-------- Material provided --------
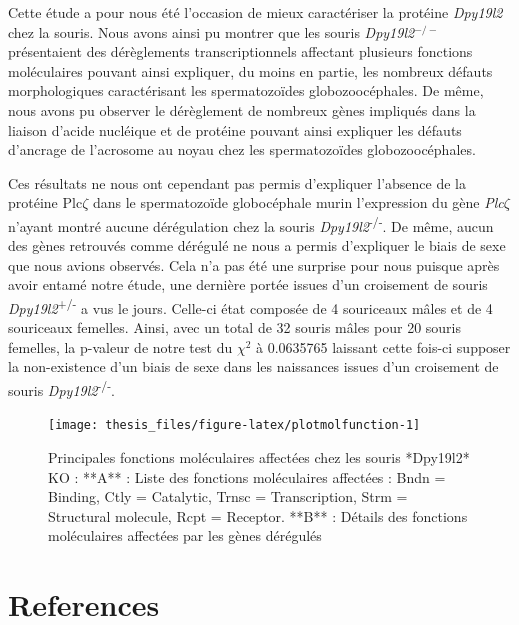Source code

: \documentclass[12pt,twoside]{ugathesis}
\theoremstyle{definition}
\theoremstyle{definition}
\theoremstyle{remark}
\begin{document}
Cette étude a pour nous été l'occasion de mieux caractériser la protéine
\emph{Dpy19l2} chez la souris. Nous avons ainsi pu montrer que les
souris \emph{Dpy19l2}\(^{-/-}\) présentaient des dérèglements
transcriptionnels affectant plusieurs fonctions moléculaires pouvant
ainsi expliquer, du moins en partie, les nombreux défauts morphologiques
caractérisant les spermatozoïdes globozoocéphales. De même, nous avons
pu observer le dérèglement de nombreux gènes impliqués dans la liaison
d'acide nucléique et de protéine pouvant ainsi expliquer les défauts
d'ancrage de l'acrosome au noyau chez les spermatozoïdes
globozoocéphales.

Ces résultats ne nous ont cependant pas permis d'expliquer l'absence de
la protéine Plc\(\zeta\) dans le spermatozoïde globocéphale murin
l'expression du gène \emph{Plc}\(\zeta\) n'ayant montré aucune
dérégulation chez la souris \emph{Dpy19l2}\textsuperscript{-/-}. De
même, aucun des gènes retrouvés comme dérégulé ne nous a permis
d'expliquer le biais de sexe que nous avions observés. Cela n'a pas été
une surprise pour nous puisque après avoir entamé notre étude, une
dernière portée issues d'un croisement de souris
\emph{Dpy19l2}\textsuperscript{+/-} a vus le jours. Celle-ci état
composée de 4 souriceaux mâles et de 4 souriceaux femelles. Ainsi, avec
un total de 32 souris mâles pour 20 souris femelles, la p-valeur de
notre test du \(\chi^2\) à 0.0635765 laissant cette fois-ci supposer la
non-existence d'un biais de sexe dans les naissances issues d'un
croisement de souris \emph{Dpy19l2}\textsuperscript{-/-}.

\newpage 

\begin{figure}

{\centering \texttt{[image: thesis\_files/figure-latex/plotmolfunction-1]} 

}

\caption[Principales fonctions moléculaires affectées chez les souris *Dpy19l2* KO]{Principales fonctions moléculaires affectées chez les souris *Dpy19l2* KO  :  **A** : Liste des fonctions moléculaires affectées : Bndn = Binding, Ctly = Catalytic, Trnsc = Transcription, Strm = Structural molecule, Rcpt = Receptor. **B** : Détails des fonctions moléculaires affectées par les gènes dérégulés}\label{fig:plotmolfunction}
\end{figure}

\backmatter

\chapter*{References}\label{references}
\end{document}
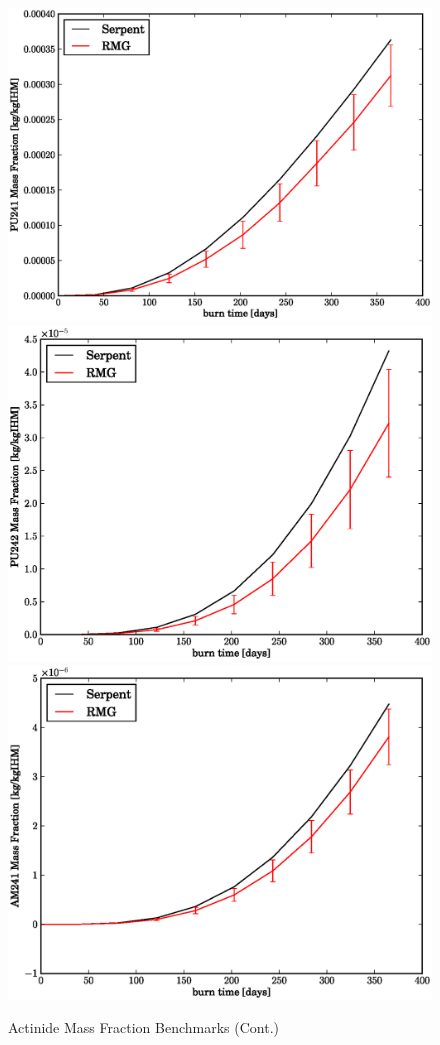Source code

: \begin{figure}[htbp]
\caption{Actinide Mass Fraction Benchmarks (Cont.)}
\label{act_benchmark_cont}
\begin{center}
\includegraphics[scale=0.3]{multigroup_method/figs/benchmark/PU241_Mass_Fraction_.eps}
\includegraphics[scale=0.3]{multigroup_method/figs/benchmark/PU242_Mass_Fraction_.eps}
\includegraphics[scale=0.3]{multigroup_method/figs/benchmark/AM241_Mass_Fraction_.eps}

\end{center}
\end{figure}
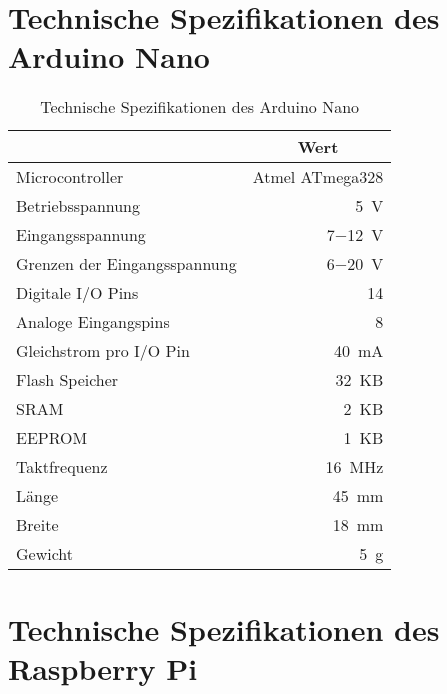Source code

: \clearpage{}

\section{Technische Spezifikationen des Arduino Nano}
\label{app:arduino}

\begin{table}[ht]
\begin{center}
\begin{tabular}{|l|r|}
\hline
\rowcolor{lightgray} \multicolumn{1}{|c|}{\textbf{Spezifikation}} & \multicolumn{1}{|c|}{\textbf{Wert}}\\
\hline
Microcontroller & Atmel ATmega328\\
\hline
Betriebsspannung & \SI{5}{\volt}\\
\hline
Eingangsspannung & \SI{7}{}$-$\SI{12}{\volt}\\
\hline
Grenzen der Eingangsspannung & \SI{6}{}$-$\SI{20}{\volt}\\
\hline
Digitale I/O Pins & \SI{14}{}\\
\hline
Analoge Eingangspins & \SI{8}{}\\
\hline
Gleichstrom pro I/O Pin & \SI{40}{\milli\ampere}\\
\hline
Flash Speicher & \SI{32}{KB}\\
\hline
SRAM & \SI{2}{KB} \\
\hline
EEPROM & \SI{1}{KB}\\
\hline
Taktfrequenz & \SI{16}{\mega\Hz}\\
\hline
Länge & \SI{45}{\milli\meter}\\
\hline
Breite & \SI{18}{\milli\meter}\\
\hline
Gewicht & \SI{5}{\gram}\\
\hline
\end{tabular}
\caption{Technische Spezifikationen des Arduino Nano}
\end{center}
\label{tab:arduino}
\end{table}

\clearpage{}

\section{Technische Spezifikationen des Raspberry Pi}
\label{app:raspberry}

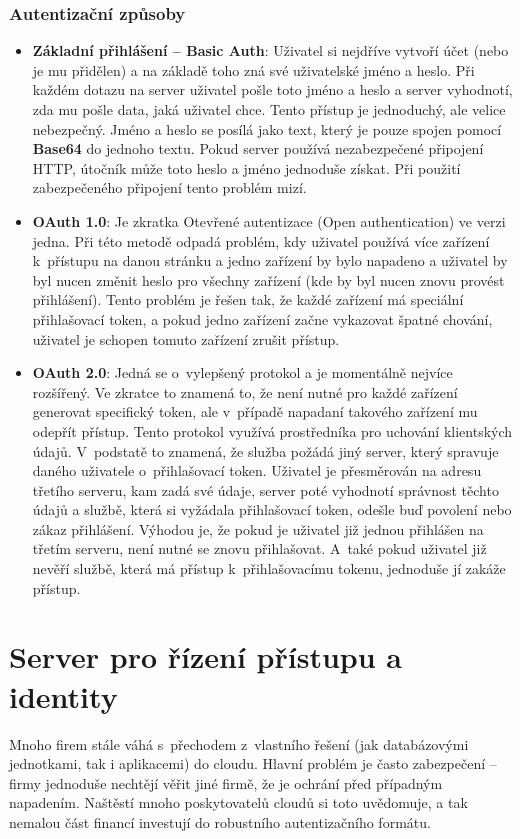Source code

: \subsubsection{Autentizační způsoby}
\begin{itemize}
\item \textbf{Základní přihlášení -- Basic Auth}: Uživatel si nejdříve vytvoří účet (nebo je mu přidělen) a na základě toho zná své uživatelské jméno a heslo. Při každém dotazu na server uživatel pošle toto jméno a heslo a server vyhodnotí, zda mu pošle data, jaká uživatel chce. Tento přístup je jednoduchý, ale velice nebezpečný. Jméno a heslo se posílá jako text, který je pouze spojen pomocí \textbf{Base64} do jednoho textu. Pokud server používá nezabezpečené připojení HTTP, útočník může toto heslo a jméno jednoduše získat. Při použití zabezpečeného připojení tento problém mizí. \cite{rest-cookbook}
\item \textbf{OAuth 1.0}: Je zkratka Otevřené autentizace (Open authentication) ve verzi jedna. Při této metodě odpadá problém, kdy uživatel používá více zařízení k~přístupu na danou stránku a jedno zařízení by bylo napadeno a uživatel by byl nucen změnit heslo pro všechny zařízení (kde by byl nucen znovu provést přihlášení). Tento problém je řešen tak, že každé zařízení má speciální přihlašovací token, a pokud jedno zařízení začne vykazovat špatné chování, uživatel je schopen tomuto zařízení zrušit přístup. \cite{rest-cookbook}
\item \textbf{OAuth 2.0}: Jedná se o~vylepšený protokol a je momentálně nejvíce rozšířený. Ve zkratce to znamená to, že není nutné pro každé zařízení generovat specifický token, ale v~případě napadaní takového zařízení mu odepřít přístup. Tento protokol využívá prostředníka pro uchování klientských údajů. V~podstatě to znamená, že služba požádá jiný server, který spravuje daného uživatele o~přihlašovací token. Uživatel je přesměrován na adresu třetího serveru, kam zadá své údaje, server poté vyhodnotí správnost těchto údajů a službě, která si vyžádala přihlašovací token, odešle buď povolení nebo zákaz přihlášení. Výhodou je, že pokud je uživatel již jednou přihlášen na třetím serveru, není nutné se znovu přihlašovat. A~také pokud uživatel již nevěří službě, která má přístup k~přihlašovacímu tokenu, jednoduše jí zakáže přístup. \cite{rest-cookbook}
\end{itemize}

\section{Server pro řízení přístupu a identity}
\par Mnoho firem stále váhá s~přechodem z~vlastního řešení (jak databázovými jednotkami, tak i aplikacemi) do cloudu. Hlavní problém je často zabezpečení -- firmy jednoduše nechtějí věřit jiné firmě, že je ochrání před případným napadením. Naštěstí mnoho poskytovatelů cloudů si toto uvědomuje, a tak nemalou část financí investují do robustního autentizačního formátu. \cite{cloud-security}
--------
* [Problem requirements] When you retype the records, keep every word exactly as written and exclude the pictures.

* [Exercise output]
Source code

: \documentclass[12pt,twoside]{ugathesis}
\theoremstyle{definition}
\theoremstyle{definition}
\theoremstyle{remark}
\begin{document}
Cette étude a pour nous été l'occasion de mieux caractériser la protéine
\emph{Dpy19l2} chez la souris. Nous avons ainsi pu montrer que les
souris \emph{Dpy19l2}\(^{-/-}\) présentaient des dérèglements
transcriptionnels affectant plusieurs fonctions moléculaires pouvant
ainsi expliquer, du moins en partie, les nombreux défauts morphologiques
caractérisant les spermatozoïdes globozoocéphales. De même, nous avons
pu observer le dérèglement de nombreux gènes impliqués dans la liaison
d'acide nucléique et de protéine pouvant ainsi expliquer les défauts
d'ancrage de l'acrosome au noyau chez les spermatozoïdes
globozoocéphales.

Ces résultats ne nous ont cependant pas permis d'expliquer l'absence de
la protéine Plc\(\zeta\) dans le spermatozoïde globocéphale murin
l'expression du gène \emph{Plc}\(\zeta\) n'ayant montré aucune
dérégulation chez la souris \emph{Dpy19l2}\textsuperscript{-/-}. De
même, aucun des gènes retrouvés comme dérégulé ne nous a permis
d'expliquer le biais de sexe que nous avions observés. Cela n'a pas été
une surprise pour nous puisque après avoir entamé notre étude, une
dernière portée issues d'un croisement de souris
\emph{Dpy19l2}\textsuperscript{+/-} a vus le jours. Celle-ci état
composée de 4 souriceaux mâles et de 4 souriceaux femelles. Ainsi, avec
un total de 32 souris mâles pour 20 souris femelles, la p-valeur de
notre test du \(\chi^2\) à 0.0635765 laissant cette fois-ci supposer la
non-existence d'un biais de sexe dans les naissances issues d'un
croisement de souris \emph{Dpy19l2}\textsuperscript{-/-}.

\newpage 

\begin{figure}

{\centering \texttt{[image: thesis\_files/figure-latex/plotmolfunction-1]} 

}

\caption[Principales fonctions moléculaires affectées chez les souris *Dpy19l2* KO]{Principales fonctions moléculaires affectées chez les souris *Dpy19l2* KO  :  **A** : Liste des fonctions moléculaires affectées : Bndn = Binding, Ctly = Catalytic, Trnsc = Transcription, Strm = Structural molecule, Rcpt = Receptor. **B** : Détails des fonctions moléculaires affectées par les gènes dérégulés}\label{fig:plotmolfunction}
\end{figure}

\backmatter

\chapter*{References}\label{references}
\end{document}
Source code

: \begin{figure}[htbp]
\caption{Actinide Mass Fraction Benchmarks (Cont.)}
\label{act_benchmark_cont}
\begin{center}
\includegraphics[scale=0.3]{multigroup_method/figs/benchmark/PU241_Mass_Fraction_.eps}
\includegraphics[scale=0.3]{multigroup_method/figs/benchmark/PU242_Mass_Fraction_.eps}
\includegraphics[scale=0.3]{multigroup_method/figs/benchmark/AM241_Mass_Fraction_.eps}

\end{center}
\end{figure}
Source code

: \clearpage{}

\section{Technische Spezifikationen des Arduino Nano}
\label{app:arduino}

\begin{table}[ht]
\begin{center}
\begin{tabular}{|l|r|}
\hline
\rowcolor{lightgray} \multicolumn{1}{|c|}{\textbf{Spezifikation}} & \multicolumn{1}{|c|}{\textbf{Wert}}\\
\hline
Microcontroller & Atmel ATmega328\\
\hline
Betriebsspannung & \SI{5}{\volt}\\
\hline
Eingangsspannung & \SI{7}{}$-$\SI{12}{\volt}\\
\hline
Grenzen der Eingangsspannung & \SI{6}{}$-$\SI{20}{\volt}\\
\hline
Digitale I/O Pins & \SI{14}{}\\
\hline
Analoge Eingangspins & \SI{8}{}\\
\hline
Gleichstrom pro I/O Pin & \SI{40}{\milli\ampere}\\
\hline
Flash Speicher & \SI{32}{KB}\\
\hline
SRAM & \SI{2}{KB} \\
\hline
EEPROM & \SI{1}{KB}\\
\hline
Taktfrequenz & \SI{16}{\mega\Hz}\\
\hline
Länge & \SI{45}{\milli\meter}\\
\hline
Breite & \SI{18}{\milli\meter}\\
\hline
Gewicht & \SI{5}{\gram}\\
\hline
\end{tabular}
\caption{Technische Spezifikationen des Arduino Nano}
\end{center}
\label{tab:arduino}
\end{table}

\clearpage{}

\section{Technische Spezifikationen des Raspberry Pi}
\label{app:raspberry}

Source code

: \subsubsection{Autentizační způsoby}
\begin{itemize}
\item \textbf{Základní přihlášení -- Basic Auth}: Uživatel si nejdříve vytvoří účet (nebo je mu přidělen) a na základě toho zná své uživatelské jméno a heslo. Při každém dotazu na server uživatel pošle toto jméno a heslo a server vyhodnotí, zda mu pošle data, jaká uživatel chce. Tento přístup je jednoduchý, ale velice nebezpečný. Jméno a heslo se posílá jako text, který je pouze spojen pomocí \textbf{Base64} do jednoho textu. Pokud server používá nezabezpečené připojení HTTP, útočník může toto heslo a jméno jednoduše získat. Při použití zabezpečeného připojení tento problém mizí. \cite{rest-cookbook}
\item \textbf{OAuth 1.0}: Je zkratka Otevřené autentizace (Open authentication) ve verzi jedna. Při této metodě odpadá problém, kdy uživatel používá více zařízení k~přístupu na danou stránku a jedno zařízení by bylo napadeno a uživatel by byl nucen změnit heslo pro všechny zařízení (kde by byl nucen znovu provést přihlášení). Tento problém je řešen tak, že každé zařízení má speciální přihlašovací token, a pokud jedno zařízení začne vykazovat špatné chování, uživatel je schopen tomuto zařízení zrušit přístup. \cite{rest-cookbook}
\item \textbf{OAuth 2.0}: Jedná se o~vylepšený protokol a je momentálně nejvíce rozšířený. Ve zkratce to znamená to, že není nutné pro každé zařízení generovat specifický token, ale v~případě napadaní takového zařízení mu odepřít přístup. Tento protokol využívá prostředníka pro uchování klientských údajů. V~podstatě to znamená, že služba požádá jiný server, který spravuje daného uživatele o~přihlašovací token. Uživatel je přesměrován na adresu třetího serveru, kam zadá své údaje, server poté vyhodnotí správnost těchto údajů a službě, která si vyžádala přihlašovací token, odešle buď povolení nebo zákaz přihlášení. Výhodou je, že pokud je uživatel již jednou přihlášen na třetím serveru, není nutné se znovu přihlašovat. A~také pokud uživatel již nevěří službě, která má přístup k~přihlašovacímu tokenu, jednoduše jí zakáže přístup. \cite{rest-cookbook}
\end{itemize}

\section{Server pro řízení přístupu a identity}
\par Mnoho firem stále váhá s~přechodem z~vlastního řešení (jak databázovými jednotkami, tak i aplikacemi) do cloudu. Hlavní problém je často zabezpečení -- firmy jednoduše nechtějí věřit jiné firmě, že je ochrání před případným napadením. Naštěstí mnoho poskytovatelů cloudů si toto uvědomuje, a tak nemalou část financí investují do robustního autentizačního formátu. \cite{cloud-security}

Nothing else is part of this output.